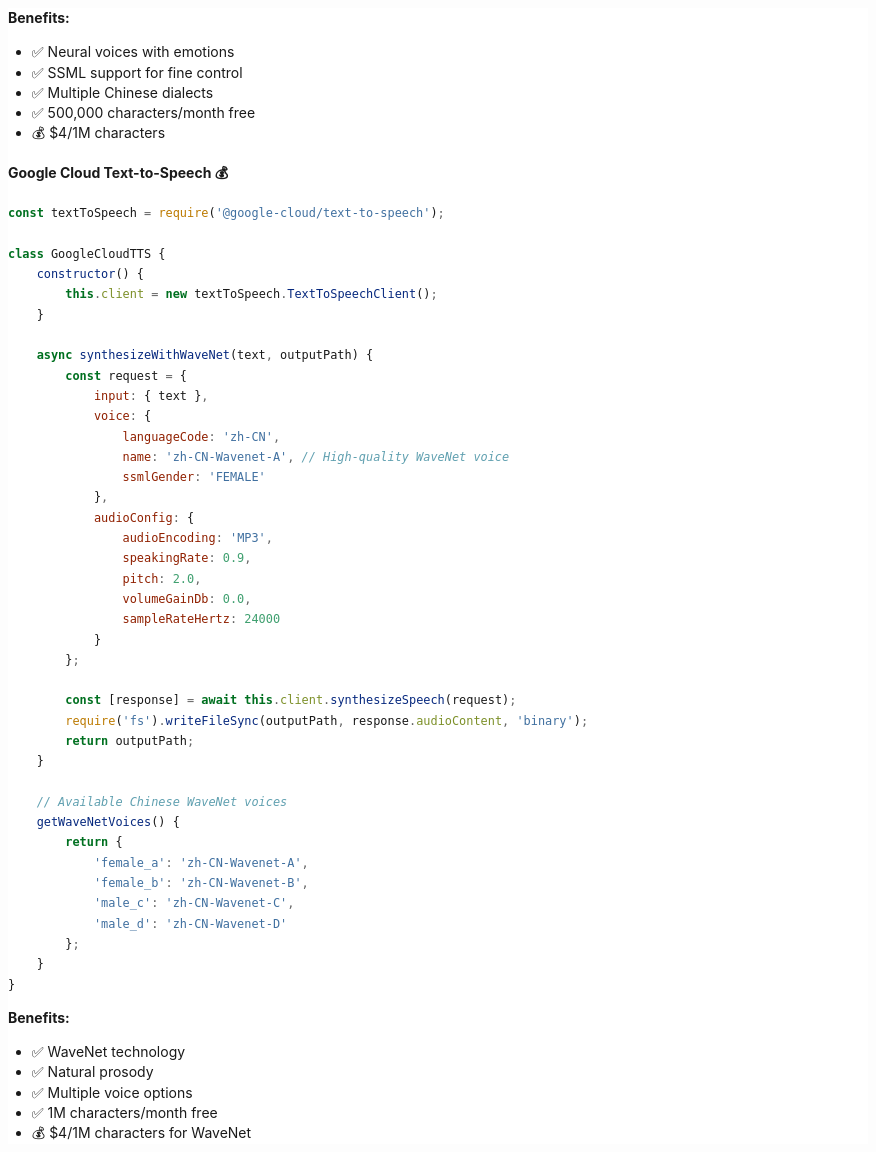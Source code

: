 **Benefits:**
- ✅ Neural voices with emotions
- ✅ SSML support for fine control
- ✅ Multiple Chinese dialects
- ✅ 500,000 characters/month free
- 💰 $4/1M characters

#### **Google Cloud Text-to-Speech** 💰
```javascript
const textToSpeech = require('@google-cloud/text-to-speech');

class GoogleCloudTTS {
    constructor() {
        this.client = new textToSpeech.TextToSpeechClient();
    }

    async synthesizeWithWaveNet(text, outputPath) {
        const request = {
            input: { text },
            voice: {
                languageCode: 'zh-CN',
                name: 'zh-CN-Wavenet-A', // High-quality WaveNet voice
                ssmlGender: 'FEMALE'
            },
            audioConfig: {
                audioEncoding: 'MP3',
                speakingRate: 0.9,
                pitch: 2.0,
                volumeGainDb: 0.0,
                sampleRateHertz: 24000
            }
        };

        const [response] = await this.client.synthesizeSpeech(request);
        require('fs').writeFileSync(outputPath, response.audioContent, 'binary');
        return outputPath;
    }

    // Available Chinese WaveNet voices
    getWaveNetVoices() {
        return {
            'female_a': 'zh-CN-Wavenet-A',
            'female_b': 'zh-CN-Wavenet-B',
            'male_c': 'zh-CN-Wavenet-C',
            'male_d': 'zh-CN-Wavenet-D'
        };
    }
}
```

**Benefits:**
- ✅ WaveNet technology
- ✅ Natural prosody
- ✅ Multiple voice options
- ✅ 1M characters/month free
- 💰 $4/1M characters for WaveNet
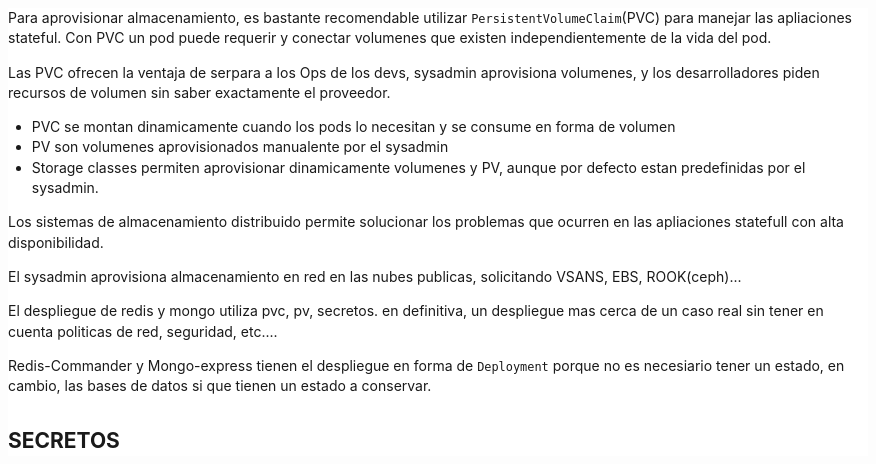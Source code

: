 Para aprovisionar almacenamiento, es bastante recomendable utilizar `PersistentVolumeClaim`(PVC) para manejar las apliaciones stateful. Con PVC un pod puede requerir y conectar volumenes que existen independientemente de la vida del pod. 

Las PVC ofrecen la ventaja de serpara a los Ops de los devs, sysadmin aprovisiona volumenes, y los desarrolladores piden recursos de volumen sin saber exactamente el proveedor.

- PVC se montan dinamicamente cuando los pods lo necesitan y se consume en forma de volumen
- PV son volumenes aprovisionados manualente por el sysadmin
- Storage classes permiten aprovisionar dinamicamente volumenes y PV, aunque por defecto estan predefinidas por el sysadmin.

Los sistemas de almacenamiento distribuido permite solucionar los problemas que ocurren en las apliaciones statefull con alta disponibilidad.

El sysadmin aprovisiona almacenamiento en red en las nubes publicas, solicitando VSANS, EBS, ROOK(ceph)...

El despliegue de redis y mongo utiliza pvc, pv, secretos. en definitiva, un despliegue mas cerca de un caso real sin tener en cuenta politicas de red, seguridad, etc....

Redis-Commander y Mongo-express tienen el despliegue en forma de `Deployment` porque no es necesiario tener un estado, en cambio, las bases de datos si que tienen un estado a conservar.


## SECRETOS
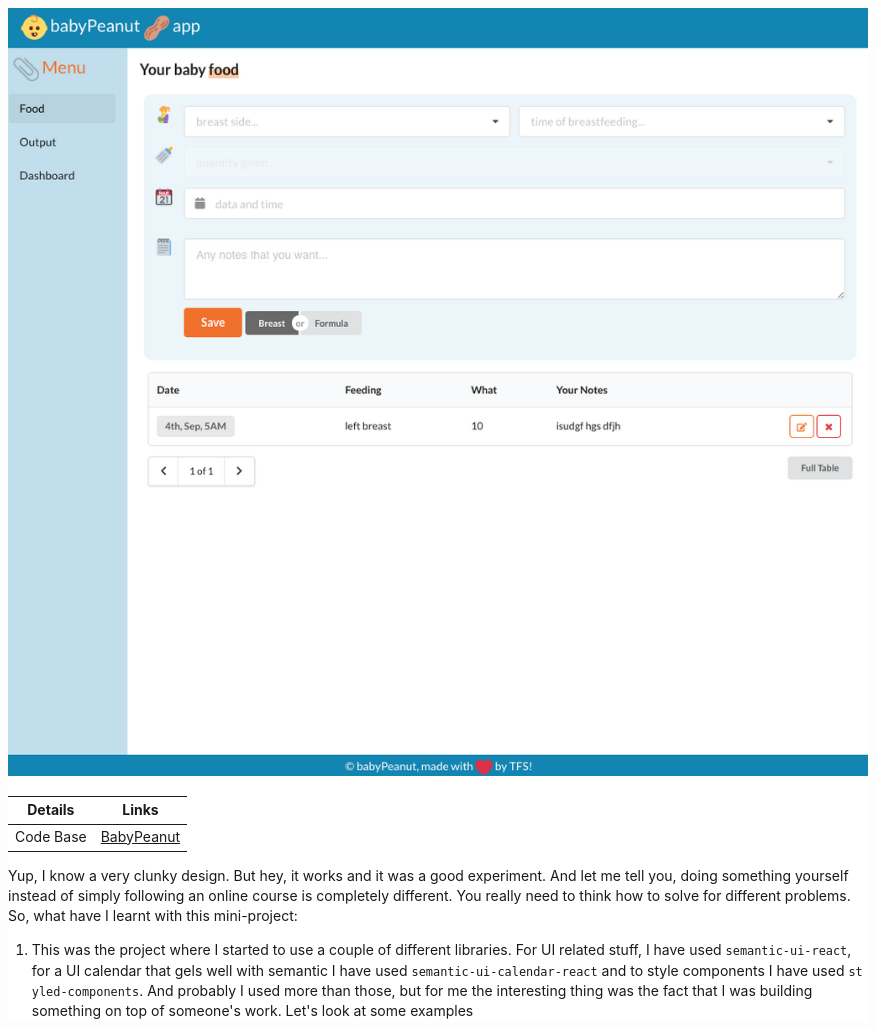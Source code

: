 ![screenshot](../images/StartedToCode-babyPenaut.png)

| Details   |                             Links                             |
| --------- | :-----------------------------------------------------------: |
| Code Base | [BabyPeanut](https://github.com/tiagofsanchez/babyPeanut-app) |

Yup, I know a very clunky design. But hey, it works and it was a good experiment. And let me tell you, doing something yourself instead of simply following an online course is completely different. You really need to think how to solve for different problems. So, what have I learnt with this mini-project:

1. This was the project where I started to use a couple of different libraries. For UI related stuff, I have used `semantic-ui-react`, for a UI calendar that gels well with semantic I have used `semantic-ui-calendar-react` and to style components I have used `styled-components`. And probably I used more than those, but for me the interesting thing was the fact that I was building something on top of someone's work. Let's look at some examples
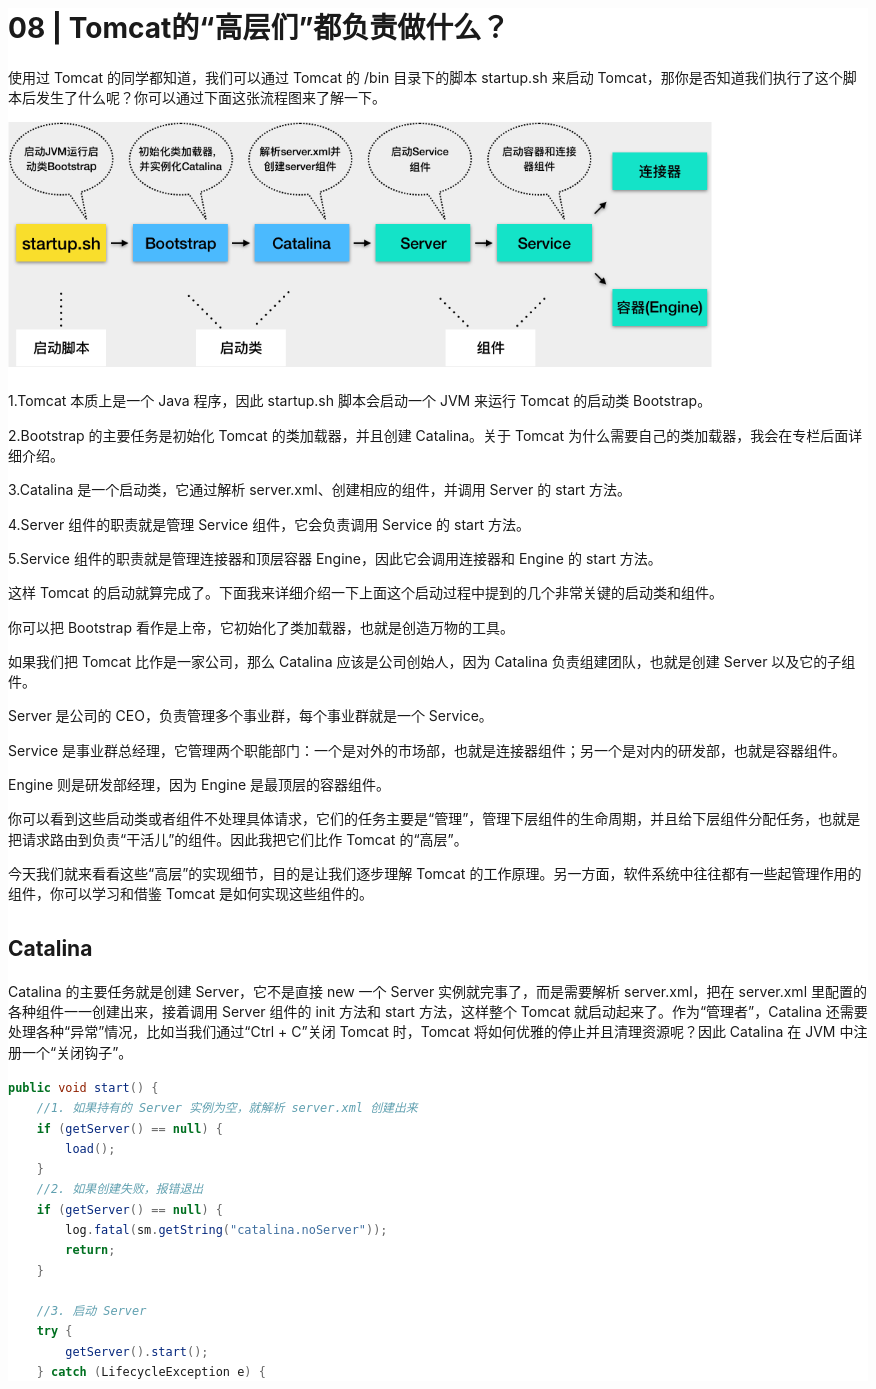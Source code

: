 # 08 | Tomcat的“高层们”都负责做什么？

使用过 Tomcat 的同学都知道，我们可以通过 Tomcat 的 /bin 目录下的脚本 startup.sh 来启动 Tomcat，那你是否知道我们执行了这个脚本后发生了什么呢？你可以通过下面这张流程图来了解一下。

![image-20220814212814581](08%20%20Tomcat%E7%9A%84%E2%80%9C%E9%AB%98%E5%B1%82%E4%BB%AC%E2%80%9D%E9%83%BD%E8%B4%9F%E8%B4%A3%E5%81%9A%E4%BB%80%E4%B9%88%EF%BC%9F.resource/image-20220814212814581-16604836949535.png)

1.Tomcat 本质上是一个 Java 程序，因此 startup.sh 脚本会启动一个 JVM 来运行 Tomcat 的启动类 Bootstrap。

2.Bootstrap 的主要任务是初始化 Tomcat 的类加载器，并且创建 Catalina。关于 Tomcat 为什么需要自己的类加载器，我会在专栏后面详细介绍。

3.Catalina 是一个启动类，它通过解析 server.xml、创建相应的组件，并调用 Server 的 start 方法。

4.Server 组件的职责就是管理 Service 组件，它会负责调用 Service 的 start 方法。

5.Service 组件的职责就是管理连接器和顶层容器 Engine，因此它会调用连接器和 Engine 的 start 方法。

这样 Tomcat 的启动就算完成了。下面我来详细介绍一下上面这个启动过程中提到的几个非常关键的启动类和组件。

你可以把 Bootstrap 看作是上帝，它初始化了类加载器，也就是创造万物的工具。

如果我们把 Tomcat 比作是一家公司，那么 Catalina 应该是公司创始人，因为 Catalina 负责组建团队，也就是创建 Server 以及它的子组件。

Server 是公司的 CEO，负责管理多个事业群，每个事业群就是一个 Service。

Service 是事业群总经理，它管理两个职能部门：一个是对外的市场部，也就是连接器组件；另一个是对内的研发部，也就是容器组件。

Engine 则是研发部经理，因为 Engine 是最顶层的容器组件。

你可以看到这些启动类或者组件不处理具体请求，它们的任务主要是“管理”，管理下层组件的生命周期，并且给下层组件分配任务，也就是把请求路由到负责“干活儿”的组件。因此我把它们比作 Tomcat 的“高层”。

今天我们就来看看这些“高层”的实现细节，目的是让我们逐步理解 Tomcat 的工作原理。另一方面，软件系统中往往都有一些起管理作用的组件，你可以学习和借鉴 Tomcat 是如何实现这些组件的。

## Catalina

Catalina 的主要任务就是创建 Server，它不是直接 new 一个 Server 实例就完事了，而是需要解析 server.xml，把在 server.xml 里配置的各种组件一一创建出来，接着调用 Server 组件的 init 方法和 start 方法，这样整个 Tomcat 就启动起来了。作为“管理者”，Catalina 还需要处理各种“异常”情况，比如当我们通过“Ctrl + C”关闭 Tomcat 时，Tomcat 将如何优雅的停止并且清理资源呢？因此 Catalina 在 JVM 中注册一个“关闭钩子”。

```java
public void start() {
    //1. 如果持有的 Server 实例为空，就解析 server.xml 创建出来
    if (getServer() == null) {
        load();
    }
    //2. 如果创建失败，报错退出
    if (getServer() == null) {
        log.fatal(sm.getString("catalina.noServer"));
        return;
    }
 
    //3. 启动 Server
    try {
        getServer().start();
    } catch (LifecycleException e) {
```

******

▶ [About this task] Nothing but the pictures is to be left out; repeat the data exactly.

▶ [Result]
Source code

: **Benefits:**
- ✅ Neural voices with emotions
- ✅ SSML support for fine control
- ✅ Multiple Chinese dialects
- ✅ 500,000 characters/month free
- 💰 $4/1M characters

#### **Google Cloud Text-to-Speech** 💰
```javascript
const textToSpeech = require('@google-cloud/text-to-speech');

class GoogleCloudTTS {
    constructor() {
        this.client = new textToSpeech.TextToSpeechClient();
    }

    async synthesizeWithWaveNet(text, outputPath) {
        const request = {
            input: { text },
            voice: {
                languageCode: 'zh-CN',
                name: 'zh-CN-Wavenet-A', // High-quality WaveNet voice
                ssmlGender: 'FEMALE'
            },
            audioConfig: {
                audioEncoding: 'MP3',
                speakingRate: 0.9,
                pitch: 2.0,
                volumeGainDb: 0.0,
                sampleRateHertz: 24000
            }
        };

        const [response] = await this.client.synthesizeSpeech(request);
        require('fs').writeFileSync(outputPath, response.audioContent, 'binary');
        return outputPath;
    }

    // Available Chinese WaveNet voices
    getWaveNetVoices() {
        return {
            'female_a': 'zh-CN-Wavenet-A',
            'female_b': 'zh-CN-Wavenet-B',
            'male_c': 'zh-CN-Wavenet-C',
            'male_d': 'zh-CN-Wavenet-D'
        };
    }
}
```

**Benefits:**
- ✅ WaveNet technology
- ✅ Natural prosody
- ✅ Multiple voice options
- ✅ 1M characters/month free
- 💰 $4/1M characters for WaveNet
Source code

: Para aprovisionar almacenamiento, es bastante recomendable utilizar `PersistentVolumeClaim`(PVC) para manejar las apliaciones stateful. Con PVC un pod puede requerir y conectar volumenes que existen independientemente de la vida del pod. 

Las PVC ofrecen la ventaja de serpara a los Ops de los devs, sysadmin aprovisiona volumenes, y los desarrolladores piden recursos de volumen sin saber exactamente el proveedor.

- PVC se montan dinamicamente cuando los pods lo necesitan y se consume en forma de volumen
- PV son volumenes aprovisionados manualente por el sysadmin
- Storage classes permiten aprovisionar dinamicamente volumenes y PV, aunque por defecto estan predefinidas por el sysadmin.

Los sistemas de almacenamiento distribuido permite solucionar los problemas que ocurren en las apliaciones statefull con alta disponibilidad.

El sysadmin aprovisiona almacenamiento en red en las nubes publicas, solicitando VSANS, EBS, ROOK(ceph)...

El despliegue de redis y mongo utiliza pvc, pv, secretos. en definitiva, un despliegue mas cerca de un caso real sin tener en cuenta politicas de red, seguridad, etc....

Redis-Commander y Mongo-express tienen el despliegue en forma de `Deployment` porque no es necesiario tener un estado, en cambio, las bases de datos si que tienen un estado a conservar.


## SECRETOS
Source code

: ![screenshot](../images/StartedToCode-babyPenaut.png)

| Details   |                             Links                             |
| --------- | :-----------------------------------------------------------: |
| Code Base | [BabyPeanut](https://github.com/tiagofsanchez/babyPeanut-app) |

Yup, I know a very clunky design. But hey, it works and it was a good experiment. And let me tell you, doing something yourself instead of simply following an online course is completely different. You really need to think how to solve for different problems. So, what have I learnt with this mini-project:

1. This was the project where I started to use a couple of different libraries. For UI related stuff, I have used `semantic-ui-react`, for a UI calendar that gels well with semantic I have used `semantic-ui-calendar-react` and to style components I have used `styled-components`. And probably I used more than those, but for me the interesting thing was the fact that I was building something on top of someone's work. Let's look at some examples
Source code

: # 08 | Tomcat的“高层们”都负责做什么？

使用过 Tomcat 的同学都知道，我们可以通过 Tomcat 的 /bin 目录下的脚本 startup.sh 来启动 Tomcat，那你是否知道我们执行了这个脚本后发生了什么呢？你可以通过下面这张流程图来了解一下。

![image-20220814212814581](08%20%20Tomcat%E7%9A%84%E2%80%9C%E9%AB%98%E5%B1%82%E4%BB%AC%E2%80%9D%E9%83%BD%E8%B4%9F%E8%B4%A3%E5%81%9A%E4%BB%80%E4%B9%88%EF%BC%9F.resource/image-20220814212814581-16604836949535.png)

1.Tomcat 本质上是一个 Java 程序，因此 startup.sh 脚本会启动一个 JVM 来运行 Tomcat 的启动类 Bootstrap。

2.Bootstrap 的主要任务是初始化 Tomcat 的类加载器，并且创建 Catalina。关于 Tomcat 为什么需要自己的类加载器，我会在专栏后面详细介绍。

3.Catalina 是一个启动类，它通过解析 server.xml、创建相应的组件，并调用 Server 的 start 方法。

4.Server 组件的职责就是管理 Service 组件，它会负责调用 Service 的 start 方法。

5.Service 组件的职责就是管理连接器和顶层容器 Engine，因此它会调用连接器和 Engine 的 start 方法。

这样 Tomcat 的启动就算完成了。下面我来详细介绍一下上面这个启动过程中提到的几个非常关键的启动类和组件。

你可以把 Bootstrap 看作是上帝，它初始化了类加载器，也就是创造万物的工具。

如果我们把 Tomcat 比作是一家公司，那么 Catalina 应该是公司创始人，因为 Catalina 负责组建团队，也就是创建 Server 以及它的子组件。

Server 是公司的 CEO，负责管理多个事业群，每个事业群就是一个 Service。

Service 是事业群总经理，它管理两个职能部门：一个是对外的市场部，也就是连接器组件；另一个是对内的研发部，也就是容器组件。

Engine 则是研发部经理，因为 Engine 是最顶层的容器组件。

你可以看到这些启动类或者组件不处理具体请求，它们的任务主要是“管理”，管理下层组件的生命周期，并且给下层组件分配任务，也就是把请求路由到负责“干活儿”的组件。因此我把它们比作 Tomcat 的“高层”。

今天我们就来看看这些“高层”的实现细节，目的是让我们逐步理解 Tomcat 的工作原理。另一方面，软件系统中往往都有一些起管理作用的组件，你可以学习和借鉴 Tomcat 是如何实现这些组件的。

## Catalina

Catalina 的主要任务就是创建 Server，它不是直接 new 一个 Server 实例就完事了，而是需要解析 server.xml，把在 server.xml 里配置的各种组件一一创建出来，接着调用 Server 组件的 init 方法和 start 方法，这样整个 Tomcat 就启动起来了。作为“管理者”，Catalina 还需要处理各种“异常”情况，比如当我们通过“Ctrl + C”关闭 Tomcat 时，Tomcat 将如何优雅的停止并且清理资源呢？因此 Catalina 在 JVM 中注册一个“关闭钩子”。

```java
public void start() {
    //1. 如果持有的 Server 实例为空，就解析 server.xml 创建出来
    if (getServer() == null) {
        load();
    }
    //2. 如果创建失败，报错退出
    if (getServer() == null) {
        log.fatal(sm.getString("catalina.noServer"));
        return;
    }
 
    //3. 启动 Server
    try {
        getServer().start();
    } catch (LifecycleException e) {
```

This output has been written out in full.